Originally posted to:
  <http://brad.livejournal.com/2205732.html>

There are lots of ways to store files on the net lately:

-- Amazon S3 is the most interesting,
-- Google's rumored GDrive is surely soon coming
-- Apple has .Mac

I want to back up to them. And more than one. So first off, abstract
out net-wide storage.... my backup tool (wsbackup) isn't targetting
one. They're all just providers.

Also, don't trust sending my data in cleartext, and having it stored
in cleartext, so public key encryption is a must. Then I can run
automated backups from many hosts, without much fear of keys being
compromised.

Don't want people being able to do size-analysis, and huge files are a pain anyway, so big files are cut into chunks.

Files stored on Amazon/Google are of form:

-- meta files: backup_rootname-yyyymmddnn.meta, encrypted (YAML?) file mapping relative paths from backup directory root to the stat() information, original SHA1, and array of chunk keys (SHA1s of encrypted chunks) that comprise the file.

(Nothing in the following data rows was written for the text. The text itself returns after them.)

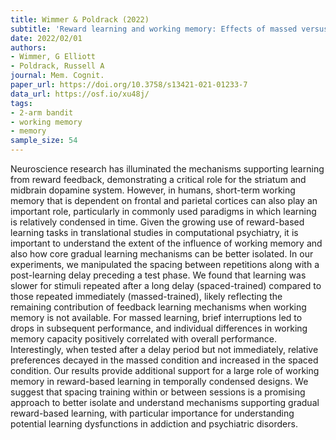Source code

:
 ```yaml
---
title: Wimmer & Poldrack (2022)
subtitle: 'Reward learning and working memory: Effects of massed versus spaced training and post-learning delay period'
date: 2022/02/01
authors:
- Wimmer, G Elliott
- Poldrack, Russell A
journal: Mem. Cognit.
paper_url: https://doi.org/10.3758/s13421-021-01233-7
data_url: https://osf.io/xu48j/
tags:
- 2-arm bandit
- working memory
- memory
sample_size: 54
---
```


Neuroscience research has illuminated the mechanisms supporting learning from reward feedback, demonstrating a critical role for the striatum and midbrain dopamine system. However, in humans, short-term working memory that is dependent on frontal and parietal cortices can also play an important role, particularly in commonly used paradigms in which learning is relatively condensed in time. Given the growing use of reward-based learning tasks in translational studies in computational psychiatry, it is important to understand the extent of the influence of working memory and also how core gradual learning mechanisms can be better isolated. In our experiments, we manipulated the spacing between repetitions along with a post-learning delay preceding a test phase. We found that learning was slower for stimuli repeated after a long delay (spaced-trained) compared to those repeated immediately (massed-trained), likely reflecting the remaining contribution of feedback learning mechanisms when working memory is not available. For massed learning, brief interruptions led to drops in subsequent performance, and individual differences in working memory capacity positively correlated with overall performance. Interestingly, when tested after a delay period but not immediately, relative preferences decayed in the massed condition and increased in the spaced condition. Our results provide additional support for a large role of working memory in reward-based learning in temporally condensed designs. We suggest that spacing training within or between sessions is a promising approach to better isolate and understand mechanisms supporting gradual reward-based learning, with particular importance for understanding potential learning dysfunctions in addiction and psychiatric disorders.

-- [sha1ofencryptedchunk].chunk -- content being <= ,say, 20MB chunk of encrypted data.

Then every night different hosts/laptops recurse directory trees,
consult a stat() cache (on, say, inode number, mtime, size, whatever)
and do SHA1 calculations on changed files, lookup rest from cache, and
build the metafile, upload any new chunks, encrypt the metafile,
upload the metafile.

Result:

-- I can restore any host from any point in time, with Amazon/Google
   storing all my data, and only paying $0.15 cents/GB-month.